"""

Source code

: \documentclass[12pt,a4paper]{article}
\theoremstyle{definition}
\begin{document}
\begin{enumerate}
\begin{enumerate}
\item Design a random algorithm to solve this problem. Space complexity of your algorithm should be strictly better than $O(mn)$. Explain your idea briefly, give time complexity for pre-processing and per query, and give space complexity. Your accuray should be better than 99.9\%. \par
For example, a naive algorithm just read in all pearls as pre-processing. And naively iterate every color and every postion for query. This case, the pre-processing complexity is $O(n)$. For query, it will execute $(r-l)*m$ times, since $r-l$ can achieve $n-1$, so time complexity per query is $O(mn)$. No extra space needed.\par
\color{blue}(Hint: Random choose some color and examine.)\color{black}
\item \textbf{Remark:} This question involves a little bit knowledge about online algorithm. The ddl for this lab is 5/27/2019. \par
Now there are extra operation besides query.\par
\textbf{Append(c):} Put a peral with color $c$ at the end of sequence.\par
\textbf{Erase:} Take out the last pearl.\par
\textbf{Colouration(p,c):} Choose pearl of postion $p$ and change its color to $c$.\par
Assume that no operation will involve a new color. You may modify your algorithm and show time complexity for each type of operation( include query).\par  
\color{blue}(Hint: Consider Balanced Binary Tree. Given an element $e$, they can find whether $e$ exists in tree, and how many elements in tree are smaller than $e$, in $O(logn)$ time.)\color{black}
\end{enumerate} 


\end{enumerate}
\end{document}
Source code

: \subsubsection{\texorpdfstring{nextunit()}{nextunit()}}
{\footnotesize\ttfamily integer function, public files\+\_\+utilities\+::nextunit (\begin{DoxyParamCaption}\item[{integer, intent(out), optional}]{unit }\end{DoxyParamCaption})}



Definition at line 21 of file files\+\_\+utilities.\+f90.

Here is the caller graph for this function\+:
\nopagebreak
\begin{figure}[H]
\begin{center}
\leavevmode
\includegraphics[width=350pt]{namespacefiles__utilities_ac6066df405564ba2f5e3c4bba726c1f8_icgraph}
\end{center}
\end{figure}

"""

* Work to complete *
Lines in the records above that carry the word "complexity" are to be located and copied.

* Result for this exercise *
\item Design a random algorithm to solve this problem. Space complexity of your algorithm should be strictly better than $O(mn)$. Explain your idea briefly, give time complexity for pre-processing and per query, and give space complexity. Your accuray should be better than 99.9\%. \par
For example, a naive algorithm just read in all pearls as pre-processing. And naively iterate every color and every postion for query. This case, the pre-processing complexity is $O(n)$. For query, it will execute $(r-l)*m$ times, since $r-l$ can achieve $n-1$, so time complexity per query is $O(mn)$. No extra space needed.\par
Assume that no operation will involve a new color. You may modify your algorithm and show time complexity for each type of operation( include query).\par  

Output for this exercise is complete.